Perhaps the reason the recent Sub Pop Xmas party was such a low-key affair was how little big-ticket bands like the Yo Yo's have done to earn the label any holiday scratch. Insiders speculate Sub Pop laid out upwards of $100,000 on the Creepers-and-ducktail-festooned Brits, and what did they get for their extravagance? A lousy 1,100 records scanned. True, Soundscan doesn't take independent outlets into account (and oh how they love to point it out), but really, when the numbers differ by such a large amount, do the mom-and-pop stores really make that much of a difference? So say they managed to sell another 1,100 through the indies (a truly kind estimate), that still leaves Sub Pop choking on a $50 price tag for every album sold. Those very same insiders claim that the $100,000 estimate doesn't include the $35,000 the label spent on the Yo Yo's tour support, which, one might recall, happened prior to the July release of Uppers and Downers, the band's debut for the label. When will the label get it through its collective skull that all that fancy money should be funneled into its few solid bands that have proven themselves to be moneymakers, or that promise to become so? Beachwood Sparks is far from my cup of tea, but given their recent press buzz, they might do well with a sizable investment from Sub Pop. How about Damien Jurado's gorgeous Ghost of David? I'm sorry, did he tour? The label recently struck a deal with the Shins, a fucking great band with rapidly growing underground recognition; hopefully Sub Pop will channel some of the money allotted for the upcoming release of, oh, let's just say the Black Halos, into that of the Shins, and maybe we'll have something to... oh, forget it.

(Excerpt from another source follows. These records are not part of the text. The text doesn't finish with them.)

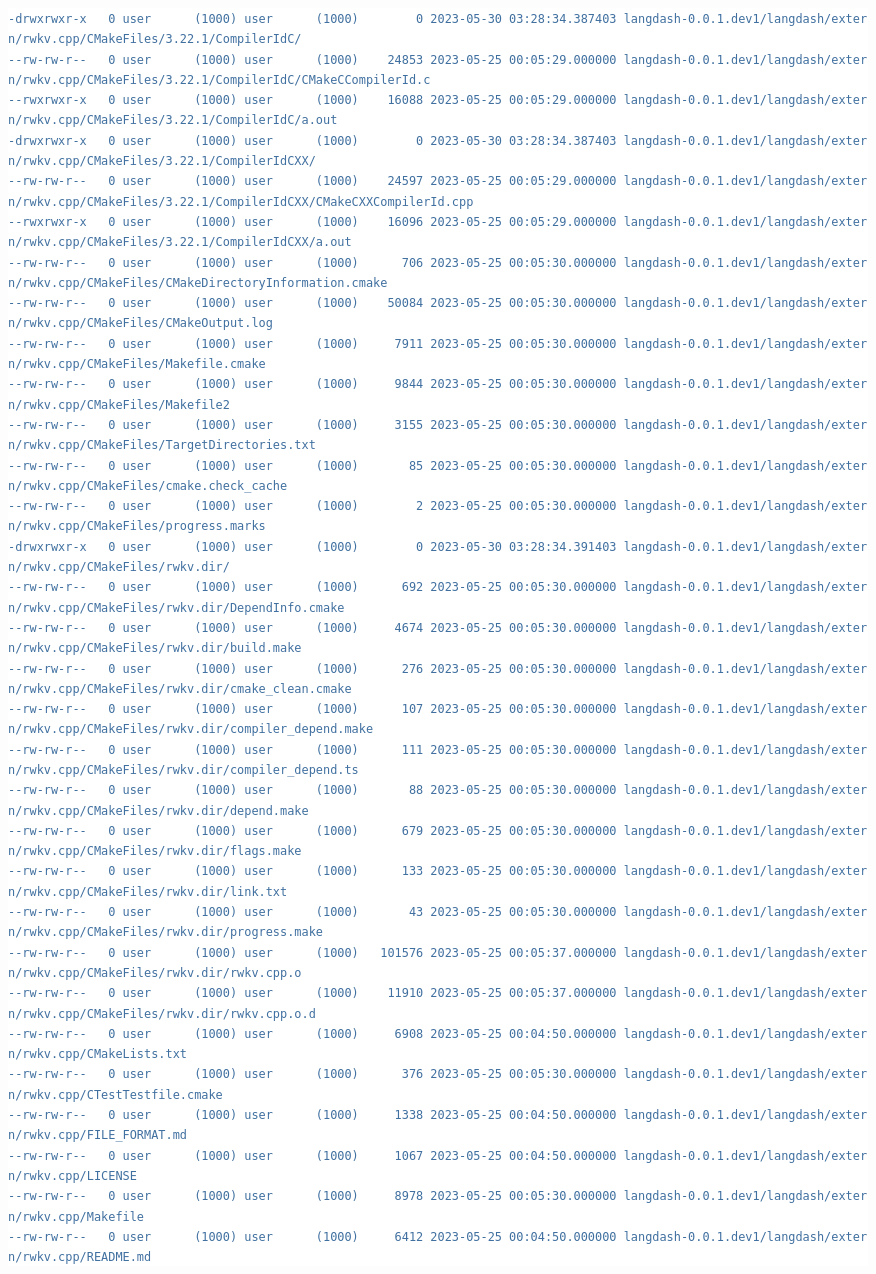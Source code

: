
 ```diff
-drwxrwxr-x   0 user      (1000) user      (1000)        0 2023-05-30 03:28:34.387403 langdash-0.0.1.dev1/langdash/extern/rwkv.cpp/CMakeFiles/3.22.1/CompilerIdC/
--rw-rw-r--   0 user      (1000) user      (1000)    24853 2023-05-25 00:05:29.000000 langdash-0.0.1.dev1/langdash/extern/rwkv.cpp/CMakeFiles/3.22.1/CompilerIdC/CMakeCCompilerId.c
--rwxrwxr-x   0 user      (1000) user      (1000)    16088 2023-05-25 00:05:29.000000 langdash-0.0.1.dev1/langdash/extern/rwkv.cpp/CMakeFiles/3.22.1/CompilerIdC/a.out
-drwxrwxr-x   0 user      (1000) user      (1000)        0 2023-05-30 03:28:34.387403 langdash-0.0.1.dev1/langdash/extern/rwkv.cpp/CMakeFiles/3.22.1/CompilerIdCXX/
--rw-rw-r--   0 user      (1000) user      (1000)    24597 2023-05-25 00:05:29.000000 langdash-0.0.1.dev1/langdash/extern/rwkv.cpp/CMakeFiles/3.22.1/CompilerIdCXX/CMakeCXXCompilerId.cpp
--rwxrwxr-x   0 user      (1000) user      (1000)    16096 2023-05-25 00:05:29.000000 langdash-0.0.1.dev1/langdash/extern/rwkv.cpp/CMakeFiles/3.22.1/CompilerIdCXX/a.out
--rw-rw-r--   0 user      (1000) user      (1000)      706 2023-05-25 00:05:30.000000 langdash-0.0.1.dev1/langdash/extern/rwkv.cpp/CMakeFiles/CMakeDirectoryInformation.cmake
--rw-rw-r--   0 user      (1000) user      (1000)    50084 2023-05-25 00:05:30.000000 langdash-0.0.1.dev1/langdash/extern/rwkv.cpp/CMakeFiles/CMakeOutput.log
--rw-rw-r--   0 user      (1000) user      (1000)     7911 2023-05-25 00:05:30.000000 langdash-0.0.1.dev1/langdash/extern/rwkv.cpp/CMakeFiles/Makefile.cmake
--rw-rw-r--   0 user      (1000) user      (1000)     9844 2023-05-25 00:05:30.000000 langdash-0.0.1.dev1/langdash/extern/rwkv.cpp/CMakeFiles/Makefile2
--rw-rw-r--   0 user      (1000) user      (1000)     3155 2023-05-25 00:05:30.000000 langdash-0.0.1.dev1/langdash/extern/rwkv.cpp/CMakeFiles/TargetDirectories.txt
--rw-rw-r--   0 user      (1000) user      (1000)       85 2023-05-25 00:05:30.000000 langdash-0.0.1.dev1/langdash/extern/rwkv.cpp/CMakeFiles/cmake.check_cache
--rw-rw-r--   0 user      (1000) user      (1000)        2 2023-05-25 00:05:30.000000 langdash-0.0.1.dev1/langdash/extern/rwkv.cpp/CMakeFiles/progress.marks
-drwxrwxr-x   0 user      (1000) user      (1000)        0 2023-05-30 03:28:34.391403 langdash-0.0.1.dev1/langdash/extern/rwkv.cpp/CMakeFiles/rwkv.dir/
--rw-rw-r--   0 user      (1000) user      (1000)      692 2023-05-25 00:05:30.000000 langdash-0.0.1.dev1/langdash/extern/rwkv.cpp/CMakeFiles/rwkv.dir/DependInfo.cmake
--rw-rw-r--   0 user      (1000) user      (1000)     4674 2023-05-25 00:05:30.000000 langdash-0.0.1.dev1/langdash/extern/rwkv.cpp/CMakeFiles/rwkv.dir/build.make
--rw-rw-r--   0 user      (1000) user      (1000)      276 2023-05-25 00:05:30.000000 langdash-0.0.1.dev1/langdash/extern/rwkv.cpp/CMakeFiles/rwkv.dir/cmake_clean.cmake
--rw-rw-r--   0 user      (1000) user      (1000)      107 2023-05-25 00:05:30.000000 langdash-0.0.1.dev1/langdash/extern/rwkv.cpp/CMakeFiles/rwkv.dir/compiler_depend.make
--rw-rw-r--   0 user      (1000) user      (1000)      111 2023-05-25 00:05:30.000000 langdash-0.0.1.dev1/langdash/extern/rwkv.cpp/CMakeFiles/rwkv.dir/compiler_depend.ts
--rw-rw-r--   0 user      (1000) user      (1000)       88 2023-05-25 00:05:30.000000 langdash-0.0.1.dev1/langdash/extern/rwkv.cpp/CMakeFiles/rwkv.dir/depend.make
--rw-rw-r--   0 user      (1000) user      (1000)      679 2023-05-25 00:05:30.000000 langdash-0.0.1.dev1/langdash/extern/rwkv.cpp/CMakeFiles/rwkv.dir/flags.make
--rw-rw-r--   0 user      (1000) user      (1000)      133 2023-05-25 00:05:30.000000 langdash-0.0.1.dev1/langdash/extern/rwkv.cpp/CMakeFiles/rwkv.dir/link.txt
--rw-rw-r--   0 user      (1000) user      (1000)       43 2023-05-25 00:05:30.000000 langdash-0.0.1.dev1/langdash/extern/rwkv.cpp/CMakeFiles/rwkv.dir/progress.make
--rw-rw-r--   0 user      (1000) user      (1000)   101576 2023-05-25 00:05:37.000000 langdash-0.0.1.dev1/langdash/extern/rwkv.cpp/CMakeFiles/rwkv.dir/rwkv.cpp.o
--rw-rw-r--   0 user      (1000) user      (1000)    11910 2023-05-25 00:05:37.000000 langdash-0.0.1.dev1/langdash/extern/rwkv.cpp/CMakeFiles/rwkv.dir/rwkv.cpp.o.d
--rw-rw-r--   0 user      (1000) user      (1000)     6908 2023-05-25 00:04:50.000000 langdash-0.0.1.dev1/langdash/extern/rwkv.cpp/CMakeLists.txt
--rw-rw-r--   0 user      (1000) user      (1000)      376 2023-05-25 00:05:30.000000 langdash-0.0.1.dev1/langdash/extern/rwkv.cpp/CTestTestfile.cmake
--rw-rw-r--   0 user      (1000) user      (1000)     1338 2023-05-25 00:04:50.000000 langdash-0.0.1.dev1/langdash/extern/rwkv.cpp/FILE_FORMAT.md
--rw-rw-r--   0 user      (1000) user      (1000)     1067 2023-05-25 00:04:50.000000 langdash-0.0.1.dev1/langdash/extern/rwkv.cpp/LICENSE
--rw-rw-r--   0 user      (1000) user      (1000)     8978 2023-05-25 00:05:30.000000 langdash-0.0.1.dev1/langdash/extern/rwkv.cpp/Makefile
--rw-rw-r--   0 user      (1000) user      (1000)     6412 2023-05-25 00:04:50.000000 langdash-0.0.1.dev1/langdash/extern/rwkv.cpp/README.md
```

The nice-guy rock star hunted to extinction? Say it isn't so. The New York Post's Page Six gossip hounds recently published a bit claiming Eddie Vedder pushed his estranged wife of six years to the breaking point by taking a catalog model, Jill McCormick, on the road with him during Pearl Jam's last tour. Insiders (they do get around) say the gossipers don't quite have their timelines straight, and that the model thing happened after the breakup. Whatever. Yet another rock star has taken up with yet another model. How original.

Last Saturday brought the return of Loudermilk to their adopted hometown of Seattle. A couple years back, the band (at the time still teenagers or barely of drinking age) packed up their small-town sensibilities and traded the Tri-cities for the Big City in search of a break. A major-label bidding war quickly ensued and soon the four-piece landed not only a deal with American Recordings but a tour with Mötley Crüe and Megadeth. Loudermilk set up temporary residence in Los Angeles as they worked with several big-name producers on their forthcoming--long coming--debut, but seemed grateful to be back in Seattle last Saturday where they joined friends Post Stardom Depression for a night of loud, attitude-filled, ass-kicking (read: hipsters won't like it) rock. PSD are rumored to have signed a multimillion-dollar deal with Interscope Records, and Loudermilk's album is speculated to have costed several hundred thousand to record, so expect to see these bands sweating their hearts out for The Man in the new year. Hopefully they'll manage to scan more than 1,100.